Ik zit te twijfelen aan welk jaar het is geweest. Ik denk niet dat het 2010 is maar eerder 2011 of misschien 2012 of 2013. Als het in 2010 zou zijn geweest dan had ik vast en zeker deze single in één van de eerste berichten behandeld. Dat heb ik niet gedaan. Bovendien luister ik in 2009 ook niet naar de Top 2000. In de daaropvolgende jaren wel gedeeltelijk. Het klaar zoeken van de platen is de helft van het plezier van een avondje draaien. In 2014 (en misschien ook al in 2013?) draai ik voornamelijk soul, maar in de eerste jaren is het van alles en nog niks. Ik ga alle bakken met platen door op oudejaarsdag en zoek de platen met de hand uit. Als ik een plaat niet ken, luister ik hem even snel en zo ontdek ik op een nieuwjaarsdag deze plaat van Phillip Goodhand-Tait. Het doet me meteen denken aan een andere persoonlijke favoriet: 'Netherlands' van Dan Fogelberg. 'Oceans Away' is mijns inziens een nummer dat sterk genoeg is voor de Top 2000 als het alleen maar een paar maal gedraaid zou worden door een toonaangevende Radio 2-jock.
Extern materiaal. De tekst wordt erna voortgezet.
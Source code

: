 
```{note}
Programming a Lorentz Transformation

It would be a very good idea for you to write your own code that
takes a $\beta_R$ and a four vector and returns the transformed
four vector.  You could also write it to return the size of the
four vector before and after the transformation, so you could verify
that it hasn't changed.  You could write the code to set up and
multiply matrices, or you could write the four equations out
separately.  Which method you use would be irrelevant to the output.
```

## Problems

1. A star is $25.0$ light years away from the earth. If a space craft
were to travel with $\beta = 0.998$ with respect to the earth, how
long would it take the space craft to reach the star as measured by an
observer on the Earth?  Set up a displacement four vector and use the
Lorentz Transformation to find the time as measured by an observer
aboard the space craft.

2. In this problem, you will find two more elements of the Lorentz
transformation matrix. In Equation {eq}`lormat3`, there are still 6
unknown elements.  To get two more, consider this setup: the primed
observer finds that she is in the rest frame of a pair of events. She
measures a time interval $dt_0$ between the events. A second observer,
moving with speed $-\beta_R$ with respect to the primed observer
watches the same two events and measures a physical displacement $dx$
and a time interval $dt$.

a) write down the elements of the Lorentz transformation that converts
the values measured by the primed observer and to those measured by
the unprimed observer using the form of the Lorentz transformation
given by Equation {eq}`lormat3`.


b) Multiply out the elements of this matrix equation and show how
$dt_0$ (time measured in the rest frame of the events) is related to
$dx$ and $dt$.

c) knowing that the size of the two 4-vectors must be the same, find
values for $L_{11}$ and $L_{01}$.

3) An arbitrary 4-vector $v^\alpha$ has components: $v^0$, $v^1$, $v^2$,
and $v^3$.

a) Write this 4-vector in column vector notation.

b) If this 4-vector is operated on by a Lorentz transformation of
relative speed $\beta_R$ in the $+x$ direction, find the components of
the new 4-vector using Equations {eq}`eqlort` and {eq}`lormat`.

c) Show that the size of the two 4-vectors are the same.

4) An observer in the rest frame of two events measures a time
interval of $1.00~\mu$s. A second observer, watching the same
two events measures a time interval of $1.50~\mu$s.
Of een bekende muzikant die het aanprijst. Tot mijn grote tevredenheid is 'Don't Want To Say Goodbye' van The Raspberries nog redelijk hoog in de lijst gekomen. Dat is overigens te danken aan de aanbeveling van Jac Poels van Rowwen Heze.
Er is onlangs nog een box verschenen met de eerste drie albums van Phillip Goodhand-Tait. Ik lees daarvan een recensie en hierin wordt gesteld dat Goodhand-Tait 'een ster is die geen ster mocht worden'. Ach, ik weet het niet, er zijn meerdere songschrijvers geweest die wellicht het beste op de achtergrond hadden kunnen blijven. Natuurlijk is Randy Newman een markante persoonlijkheid, maar... mag ik gewoon hardop zeggen dat iedere cover eigenlijk beter is dan zijn origineel? Hetzelfde gaat uiteindelijk ook wel een beetje op voor Goodhand-Tait. Ik moet bekennen dat ik de cover-versies van 'Oceans Away' niet heb gehoord, maar ik vind dit origineel sterk genoeg en wil de man toch een beetje aandacht geven. Zijn vrienden op school kennen hem als Phil Tait, maar Phillip Goodhand-Tait is zijn volledige naam. Hij wordt geboren op 3 januari 1945 in Hull. Zijn moeder is pianolerares en dus zit de muziek er al snel in bij Phillip. Zijn eigen loopbaan neemt pas serieuze vormen aan als het gezin verhuist naar Guildford in het graafschap Surrey. Hij speelt in een paar bandjes totdat hij in 1960 zijn eigen band formeert: Phill & The Stormsville Shakers. De band is zeer druk met optredens in Engeland en Frankrijk en maakt onderweg een paar platen voor verschillende platenmaatschappijen waaronder Parlophone. In 1968 besluit Goodhand-Tait The Stormsville Shakers achter zich te laten en zal pas decennia later opnieuw op het podium verschijnen met de band.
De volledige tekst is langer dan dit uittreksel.